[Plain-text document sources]
■ ■ ■ ■ ■
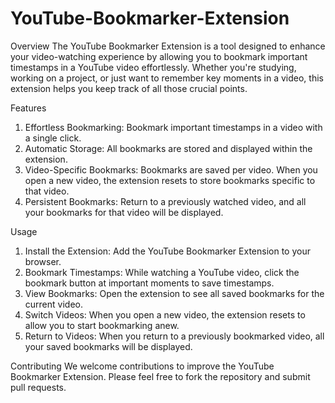 # YouTube-Bookmarker-Extension

Overview
The YouTube Bookmarker Extension is a tool designed to enhance your video-watching experience by allowing you to bookmark important timestamps in a YouTube video effortlessly. Whether you're studying, working on a project, or just want to remember key moments in a video, this extension helps you keep track of all those crucial points.

Features
1) Effortless Bookmarking: Bookmark important timestamps in a video with a single click.
2) Automatic Storage: All bookmarks are stored and displayed within the extension.
3) Video-Specific Bookmarks: Bookmarks are saved per video. When you open a new video, the extension resets to store bookmarks specific to that video.
4) Persistent Bookmarks: Return to a previously watched video, and all your bookmarks for that video will be displayed.


Usage
1) Install the Extension: Add the YouTube Bookmarker Extension to your browser.
2) Bookmark Timestamps: While watching a YouTube video, click the bookmark button at important moments to save timestamps.
3) View Bookmarks: Open the extension to see all saved bookmarks for the current video.
4) Switch Videos: When you open a new video, the extension resets to allow you to start bookmarking anew.
5) Return to Videos: When you return to a previously bookmarked video, all your saved bookmarks will be displayed.


Contributing
We welcome contributions to improve the YouTube Bookmarker Extension. Please feel free to fork the repository and submit pull requests.
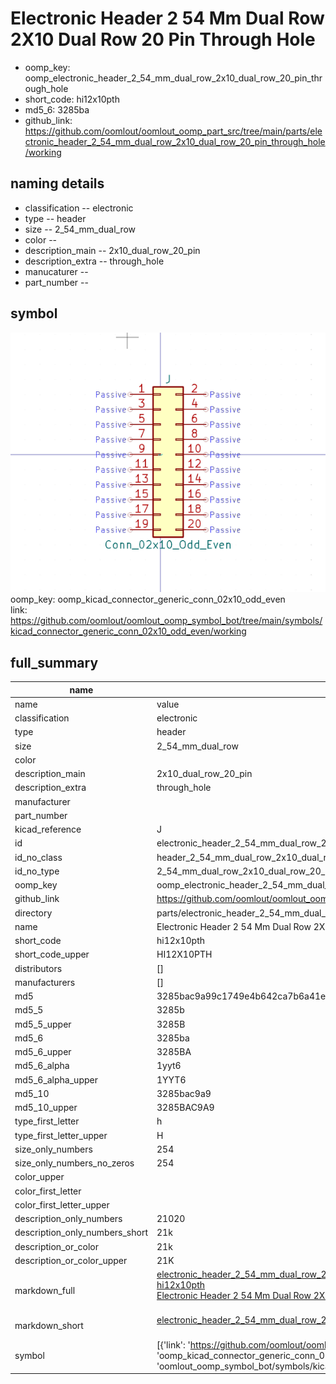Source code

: # Electronic Header 2 54 Mm Dual Row 2X10 Dual Row 20 Pin Through Hole

  
* oomp_key: oomp_electronic_header_2_54_mm_dual_row_2x10_dual_row_20_pin_through_hole 
* short_code: hi12x10pth
* md5_6: 3285ba  
* github_link: https://github.com/oomlout/oomlout_oomp_part_src/tree/main/parts/electronic_header_2_54_mm_dual_row_2x10_dual_row_20_pin_through_hole/working  
## naming details
* classification -- electronic
* type -- header
* size -- 2_54_mm_dual_row
* color -- 
* description_main -- 2x10_dual_row_20_pin
* description_extra -- through_hole
* manucaturer -- 
* part_number -- 



## symbol

![](symbol/0/working/working_600.png)  
oomp_key: oomp_kicad_connector_generic_conn_02x10_odd_even  
link: https://github.com/oomlout/oomlout_oomp_symbol_bot/tree/main/symbols/kicad_connector_generic_conn_02x10_odd_even/working  


## full_summary
| name | value | 
| --- | --- | 
| name | value | 
| classification | electronic | 
| type | header | 
| size | 2_54_mm_dual_row | 
| color |  | 
| description_main | 2x10_dual_row_20_pin | 
| description_extra | through_hole | 
| manufacturer |  | 
| part_number |  | 
| kicad_reference | J | 
| id | electronic_header_2_54_mm_dual_row_2x10_dual_row_20_pin_through_hole | 
| id_no_class | header_2_54_mm_dual_row_2x10_dual_row_20_pin_through_hole | 
| id_no_type | 2_54_mm_dual_row_2x10_dual_row_20_pin_through_hole | 
| oomp_key | oomp_electronic_header_2_54_mm_dual_row_2x10_dual_row_20_pin_through_hole | 
| github_link | https://github.com/oomlout/oomlout_oomp_part_src/tree/main/parts/electronic_header_2_54_mm_dual_row_2x10_dual_row_20_pin_through_hole/working | 
| directory | parts/electronic_header_2_54_mm_dual_row_2x10_dual_row_20_pin_through_hole | 
| name | Electronic Header 2 54 Mm Dual Row 2X10 Dual Row 20 Pin Through Hole | 
| short_code | hi12x10pth | 
| short_code_upper | HI12X10PTH | 
| distributors | [] | 
| manufacturers | [] | 
| md5 | 3285bac9a99c1749e4b642ca7b6a41eb | 
| md5_5 | 3285b | 
| md5_5_upper | 3285B | 
| md5_6 | 3285ba | 
| md5_6_upper | 3285BA | 
| md5_6_alpha | 1yyt6 | 
| md5_6_alpha_upper | 1YYT6 | 
| md5_10 | 3285bac9a9 | 
| md5_10_upper | 3285BAC9A9 | 
| type_first_letter | h | 
| type_first_letter_upper | H | 
| size_only_numbers | 254 | 
| size_only_numbers_no_zeros | 254 | 
| color_upper |  | 
| color_first_letter |  | 
| color_first_letter_upper |  | 
| description_only_numbers | 21020 | 
| description_only_numbers_short | 21k | 
| description_or_color | 21k | 
| description_or_color_upper | 21K | 
| markdown_full | [electronic_header_2_54_mm_dual_row_2x10_dual_row_20_pin_through_hole](https://github.com/oomlout/oomlout_oomp_part_src/tree/main/parts/electronic_header_2_54_mm_dual_row_2x10_dual_row_20_pin_through_hole/working)<br>[hi12x10pth](https://github.com/oomlout/oomlout_oomp_part_src/tree/main/parts/electronic_header_2_54_mm_dual_row_2x10_dual_row_20_pin_through_hole/working)<br>[Electronic Header 2 54 Mm Dual Row 2X10 Dual Row 20 Pin Through Hole](https://github.com/oomlout/oomlout_oomp_part_src/tree/main/parts/electronic_header_2_54_mm_dual_row_2x10_dual_row_20_pin_through_hole/working)<br><br> | 
| markdown_short | [electronic_header_2_54_mm_dual_row_2x10_dual_row_20_pin_through_hole](https://github.com/oomlout/oomlout_oomp_part_src/tree/main/parts/electronic_header_2_54_mm_dual_row_2x10_dual_row_20_pin_through_hole/working)<br><br> | 
| symbol | [{'link': 'https://github.com/oomlout/oomlout_oomp_symbol_bot/tree/main/symbols/kicad_connector_generic_conn_02x10_odd_even', 'oomp_key': 'oomp_kicad_connector_generic_conn_02x10_odd_even', 'directory': 'oomlout_oomp_symbol_bot/symbols/kicad_connector_generic_conn_02x10_odd_even//working/working.kicad_sym'}] | 
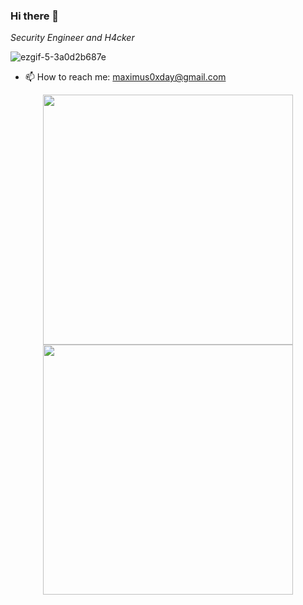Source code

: ### Hi there 👋 

<p><em>Security Engineer and H4cker </em>

![ezgif-5-3a0d2b687e](https://user-images.githubusercontent.com/63053441/200802460-8ed14f29-aee6-487d-b72e-0533ce1f520d.gif)

- 📫 How to reach me: maximus0xday@gmail.com 

<div align="center">
  
<img src='https://github-readme-stats.vercel.app/api?username=0xmaximus&theme=merko' width="400"/>
<img src='https://github-readme-streak-stats.herokuapp.com/?user=0xmaximus&theme=merko' width="400"/>
  
</div>
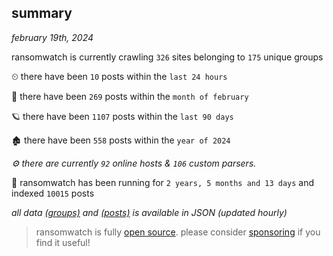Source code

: 
## summary
_february 19th, 2024_

ransomwatch is currently crawling `326` sites belonging to `175` unique groups

⏲ there have been `10` posts within the `last 24 hours`

🦈 there have been `269` posts within the `month of february`

🪐 there have been `1107` posts within the `last 90 days`

🏚 there have been `558` posts within the `year of 2024`

_⚙️ there are currently `92` online hosts & `106` custom parsers._

🦕 ransomwatch has been running for `2 years, 5 months and 13 days` and indexed `10015` posts

_all data  [(groups)](http://ransomwhat.telemetry.ltd/groups) and [(posts)](http://ransomwhat.telemetry.ltd/posts) is available in JSON (updated hourly)_

> ransomwatch is fully [open source](https://github.com/joshhighet/ransomwatch#ransomwatch--). please consider [sponsoring](https://github.com/sponsors/joshhighet) if you find it useful!
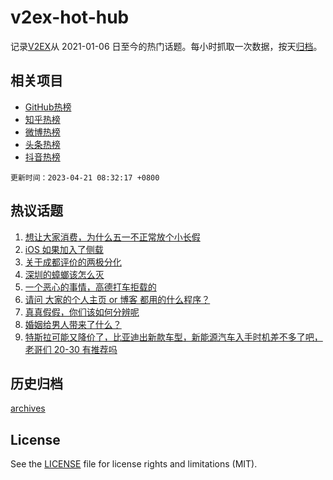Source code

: # v2ex-hot-hub

 记录[V2EX](https://www.v2ex.com/)从 2021-01-06 日至今的热门话题。每小时抓取一次数据，按天[归档](archives)。
 
 ## 相关项目

- [GitHub热榜](https://github.com/snaildev/github-hot-hub)
- [知乎热榜](https://github.com/snaildev/zhihu-hot-hub)
- [微博热榜](https://github.com/snaildev/weibo-hot-hub)
- [头条热榜](https://github.com/snaildev/toutiao-hot-hub)
- [抖音热榜](https://github.com/snaildev/douyin-hot-hub)


 `更新时间：2023-04-21 08:32:17 +0800`

## 热议话题

1. [想让大家消费，为什么五一不正常放个小长假](https://www.v2ex.com/t/933929)
1. [iOS 如果加入了侧载](https://www.v2ex.com/t/933955)
1. [关于成都评价的两极分化](https://www.v2ex.com/t/933992)
1. [深圳的蟑螂该怎么灭](https://www.v2ex.com/t/933898)
1. [一个恶心的事情，高德打车拒载的](https://www.v2ex.com/t/933910)
1. [请问 大家的个人主页 or 博客 都用的什么程序？](https://www.v2ex.com/t/933986)
1. [真真假假，你们该如何分辨呢](https://www.v2ex.com/t/933903)
1. [婚姻给男人带来了什么？](https://www.v2ex.com/t/934076)
1. [特斯拉可能又降价了，比亚迪出新款车型，新能源汽车入手时机差不多了吧，老哥们 20-30 有推荐吗](https://www.v2ex.com/t/933919)

## 历史归档

[archives](archives)

## License

See the [LICENSE](LICENSE) file for license rights and limitations (MIT).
■ ■ ■ ■ ■
**ACTIVITY**
Where pictures appear, drop them, and reproduce exactly only the lines running from the beginning of the data to the line that contains "1) Install the", inclusive.

**RESPONSE**
 # YouTube-Bookmarker-Extension

Overview
The YouTube Bookmarker Extension is a tool designed to enhance your video-watching experience by allowing you to bookmark important timestamps in a YouTube video effortlessly. Whether you're studying, working on a project, or just want to remember key moments in a video, this extension helps you keep track of all those crucial points.

Features
1) Effortless Bookmarking: Bookmark important timestamps in a video with a single click.
2) Automatic Storage: All bookmarks are stored and displayed within the extension.
3) Video-Specific Bookmarks: Bookmarks are saved per video. When you open a new video, the extension resets to store bookmarks specific to that video.
4) Persistent Bookmarks: Return to a previously watched video, and all your bookmarks for that video will be displayed.


Usage
1) Install the Extension: Add the YouTube Bookmarker Extension to your browser.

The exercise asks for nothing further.